Putting codes on receipts that die after a half hour or so is the best
possible solution to me.

------
mgraczyk
It's interesting to notice the attitudes of the individual shop owners and how
they appear to have changed over time. It used to be the case that coffee
shops wanted to attract the quiet techie types, clacking away at their laptops
and sipping on lattes while checking email, watching videos, working, building
the next facebook... whatever. It didn't matter, as long as the ambiance
reflected that progressive hopefulness that a quiet 20/30-something on a
laptop used to project.

"Used to project," being the key phrase there. It seems that based on the
attitudes of coffee shop owners, we're entering a post-internet era. Are
people finally starting to again realize (as they once did in the early 90s)
that being antisocial in public is simply not cool? I tend to think we've
evolved with understanding as a basic part of our subconscious. We see a
person engaged in antisocial behavior in a public places, and we tend to think
less of that person. It would seem that our innate beliefs are once again
rising to prominence.

------
sologoub
The one thing that still fascinates me is the thought that somehow lack of
wifi and electric outlets will drive people away. Sure, it might work for a
short while if there are suitable alternatives near by, but once those
alternatives follow suit, people that rely on coffee shops for a place to work
will simply resort to air cards/phone tethering.
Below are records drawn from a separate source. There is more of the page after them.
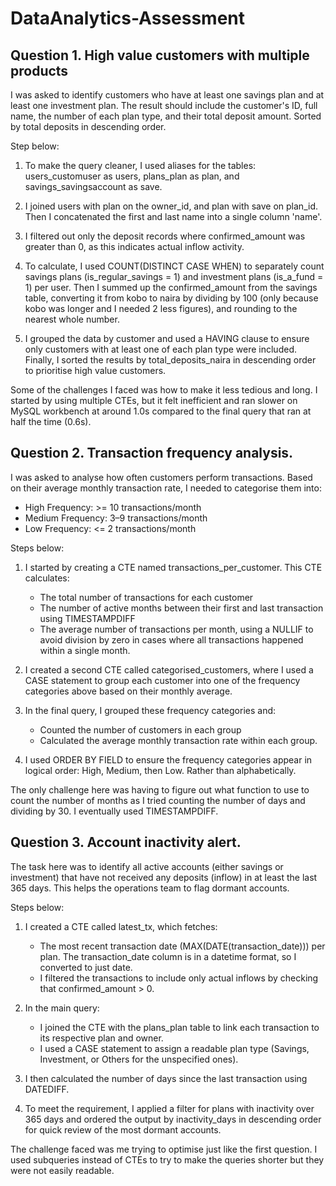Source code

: # DataAnalytics-Assessment

## Question 1.  High value customers with multiple products

I was asked to identify customers who have at least one savings plan and at least one investment plan. The result should include the customer's ID, full name, the number of each plan type, and their total deposit amount. Sorted by total deposits in descending order.

Step below:
1. To make the query cleaner, I used aliases for the tables: users_customuser as users, plans_plan as plan, and savings_savingsaccount as save.

2. I joined users with plan on the owner_id, and plan with save on plan_id. Then I concatenated the first and last name into a single column 'name'.

3. I filtered out only the deposit records where confirmed_amount was greater than 0, as this indicates actual inflow activity.

4. To calculate, I used COUNT(DISTINCT CASE WHEN) to separately count savings plans (is_regular_savings = 1) and investment plans (is_a_fund = 1) per user. Then I summed up the confirmed_amount from the savings table, converting it from kobo to naira by dividing by 100 (only because kobo was longer and I needed 2 less figures), and rounding to the nearest whole number.

5. I grouped the data by customer and used a HAVING clause to ensure only customers with at least one of each plan type were included. Finally, I sorted the results by total_deposits_naira in descending order to prioritise high value customers.

Some of the challenges I faced was how to make it less tedious and long. I started by using multiple CTEs, but it felt inefficient and ran slower on MySQL workbench at around 1.0s compared to the final query that ran at half the time (0.6s).



## Question 2. Transaction frequency analysis.

I was asked to analyse how often customers perform transactions. Based on their average monthly transaction rate, I needed to categorise them into:
* High Frequency: >= 10 transactions/month
* Medium Frequency: 3–9 transactions/month
* Low Frequency: <= 2 transactions/month

Steps below:
1. I started by creating a CTE named transactions_per_customer. This CTE calculates:
   * The total number of transactions for each customer
   * The number of active months between their first and last transaction using TIMESTAMPDIFF
   * The average number of transactions per month, using a NULLIF to avoid division by zero in cases where all transactions happened within a single month.

2. I created a second CTE called categorised_customers, where I used a CASE statement to group each customer into one of the frequency categories above based on their monthly average.

3. In the final query, I grouped these frequency categories and:
    * Counted the number of customers in each group
    * Calculated the average monthly transaction rate within each group.

4. I used ORDER BY FIELD to ensure the frequency categories appear in logical order: High, Medium, then Low. Rather than alphabetically.

The only challenge here was having to figure out what function to use to count the number of months as I tried counting the number of days and dividing by 30. I eventually used TIMESTAMPDIFF.



## Question 3. Account inactivity alert.

The task here was to identify all active accounts (either savings or investment) that have not received any deposits (inflow) in at least the last 365 days. This helps the operations team to flag dormant accounts.

Steps below:
1. I created a CTE called latest_tx, which fetches:
    * The most recent transaction date (MAX(DATE(transaction_date))) per plan. The transaction_date column is in a datetime format, so I converted to just date.
    * I filtered the transactions to include only actual inflows by checking that confirmed_amount > 0.

2. In the main query:
    * I joined the CTE with the plans_plan table to link each transaction to its respective plan and owner.
    * I used a CASE statement to assign a readable plan type (Savings, Investment, or Others for the unspecified ones).

3. I then calculated the number of days since the last transaction using DATEDIFF.

4. To meet the requirement, I applied a filter for plans with inactivity over 365 days and ordered the output by inactivity_days in descending order for quick review of the most dormant accounts.

The challenge faced was me trying to optimise just like the first question. I used subqueries instead of CTEs to try to make the queries shorter but they were not easily readable.
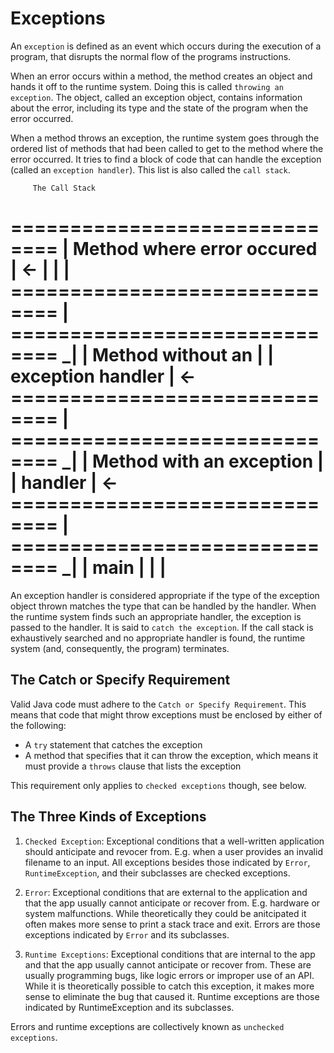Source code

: # Exceptions

An `exception` is defined as an event which occurs during the execution of a program, that disrupts the normal flow of the programs instructions.

When an error occurs within a method, the method creates an object and hands it off to the runtime system. Doing this is called `throwing an exception`. The object, called an exception object, contains information about the error, including its type and the state of the program when the error occurred.

When a method throws an exception, the runtime system goes through the ordered list of methods that had been called to get to the method where the error occurred. It tries to find a block of code that can handle the exception (called an `exception handler`). This list is also called the `call stack`.

         The Call Stack
==============================
| Method where error occured | <-
|                            |  |
==============================  |
============================== _|
|      Method without an     |
|      exception handler     | <-
==============================  |
============================== _|
|  Method with an exception  |
|          handler           | <-
==============================  |
============================== _|
|          main              |
|                            |
==============================

An exception handler is considered appropriate if the type of the exception object thrown matches the type that can be handled by the handler. When the runtime system finds such an appropriate handler, the exception is passed to the handler. It is said to `catch the exception`. If the call stack is exhaustively searched and no appropriate handler is found, the runtime system (and, consequently, the program) terminates.

## The Catch or Specify Requirement

Valid Java code must adhere to the `Catch or Specify Requirement`. This means that code that might throw exceptions must be enclosed by either of the following:

- A `try` statement that catches the exception
- A method that specifies that it can throw the exception, which means it must provide a `throws` clause that lists the exception

This requirement only applies to `checked exceptions` though, see below.

## The Three Kinds of Exceptions

1. `Checked Exception`: Exceptional conditions that a well-written application should anticipate and revocer from. E.g. when a user provides an invalid filename to an input. All exceptions besides those indicated by `Error`, `RuntimeException`, and their subclasses are checked exceptions.

2. `Error`: Exceptional conditions that are external to the application and that the app usually cannot anticipate or recover from. E.g. hardware or system malfunctions. While theoretically they could be anitcipated it often makes more sense to print a stack trace and exit. Errors are those exceptions indicated by `Error` and its subclasses.

3. `Runtime Exceptions`: Exceptional conditions that are internal to the app and that the app usually cannot anticipate or recover from. These are usually programming bugs, like logic errors or improper use of an API. While it is theoretically possible to catch this exception, it makes more sense to eliminate the bug that caused it. Runtime exceptions are those indicated by RuntimeException and its subclasses.

Errors and runtime exceptions are collectively known as `unchecked exceptions`.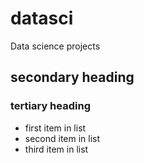 # datasci
Data science projects

## secondary heading
### tertiary heading
* first item in list
* second item in list
* third item in list
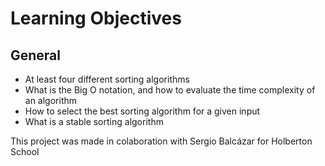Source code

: # Learning Objectives

## General
+ At least four different sorting algorithms
+ What is the Big O notation, and how to evaluate the time complexity of an algorithm
+ How to select the best sorting algorithm for a given input
+ What is a stable sorting algorithm

This project was made in colaboration with Sergio Balcázar for Holberton School
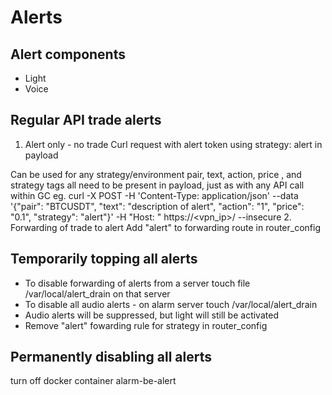 
# Alerts

## Alert components
* Light
* Voice

## Regular API trade alerts
1. Alert only - no trade
Curl request with alert token using strategy: alert in payload

Can be used for any strategy/environment
pair, text, action, price , and strategy tags all need to be present in payload, just as with any
API call within GC
eg.
curl -X POST -H 'Content-Type: application/json'  --data '{"pair": "BTCUSDT", "text": "description of alert", "action": "1", "price": "0.1", "strategy": "alert"}' -H "Host: <domain>" https://<vpn_ip>/<token> --insecure
2. Forwarding of trade to alert
Add "alert" to forwarding route in router_config


## Temporarily topping all alerts
* To disable forwarding of alerts from a server touch file /var/local/alert_drain on that server
* To disable all audio alerts - on alarm server touch /var/local/alert_drain
* Audio alerts will be suppressed, but light will still be activated
* Remove "alert" fowarding rule for strategy in router_config

## Permanently disabling all alerts
turn off docker container alarm-be-alert





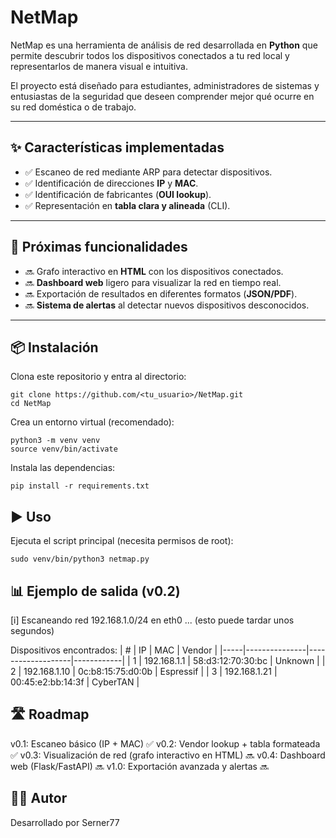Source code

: # NetMap

NetMap es una herramienta de análisis de red desarrollada en **Python** que permite descubrir todos los dispositivos conectados a tu red local y representarlos de manera visual e intuitiva.  

El proyecto está diseñado para estudiantes, administradores de sistemas y entusiastas de la seguridad que deseen comprender mejor qué ocurre en su red doméstica o de trabajo.  

---

## ✨ Características implementadas
- ✅ Escaneo de red mediante ARP para detectar dispositivos.  
- ✅ Identificación de direcciones **IP** y **MAC**.  
- ✅ Identificación de fabricantes (**OUI lookup**).  
- ✅ Representación en **tabla clara y alineada** (CLI).  

---

## 🚧 Próximas funcionalidades
- 🔜 Grafo interactivo en **HTML** con los dispositivos conectados.  
- 🔜 **Dashboard web** ligero para visualizar la red en tiempo real.  
- 🔜 Exportación de resultados en diferentes formatos (**JSON/PDF**).  
- 🔜 **Sistema de alertas** al detectar nuevos dispositivos desconocidos.  

---

## 📦 Instalación

  Clona este repositorio y entra al directorio:

    git clone https://github.com/<tu_usuario>/NetMap.git
    cd NetMap

  Crea un entorno virtual (recomendado):

    python3 -m venv venv
    source venv/bin/activate

  Instala las dependencias:

    pip install -r requirements.txt

## ▶️ Uso

  Ejecuta el script principal (necesita permisos de root):

    sudo venv/bin/python3 netmap.py

## 📊 Ejemplo de salida (v0.2)

  [i] Escaneando red 192.168.1.0/24 en eth0 ... (esto puede tardar unos segundos)

  Dispositivos encontrados:
  |   # | IP            | MAC               | Vendor     |
  |-----|---------------|-------------------|------------|
  |   1 | 192.168.1.1   | 58:d3:12:70:30:bc | Unknown    | 
  |   2 | 192.168.1.10  | 0c:b8:15:75:d0:0b | Espressif  |
  |   3 | 192.168.1.21  | 00:45:e2:bb:14:3f | CyberTAN   |

## 🛣️ Roadmap

v0.1: Escaneo básico (IP + MAC) ✅
v0.2: Vendor lookup + tabla formateada ✅
v0.3: Visualización de red (grafo interactivo en HTML) 🔜
v0.4: Dashboard web (Flask/FastAPI) 🔜
v1.0: Exportación avanzada y alertas 🔜

## 👨‍💻 Autor

Desarrollado por Serner77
A typical MacBook Pro will last you 6-7 hours with screen at low brightness.
Newer Airs do even better. Ditto for iPads, etc. Plus many of tablets/netbooks
come with a built-in LTE service.

A more sustainable solution would seem to be better equipped spaces. Someone
kept going off on people taking tables that would seat two-four others. While
the comments themselves illicit no sympathy from me (especially about spending
10x), there is a good point made that if we developed etiquete of providing
and using laptop-specific seating, it would ease some of the congestion. Just
a thought...

------
D9u
I've never been a coffee drinker, so I'd sometimes park where I can pick up a
signal, using my vehicle as a power source, but since I got a "4G" mobile
hotspot I no longer use free wifi and I have the option of smoking while in
the confines of my automobile as well as a change of scenery as the situation
permits.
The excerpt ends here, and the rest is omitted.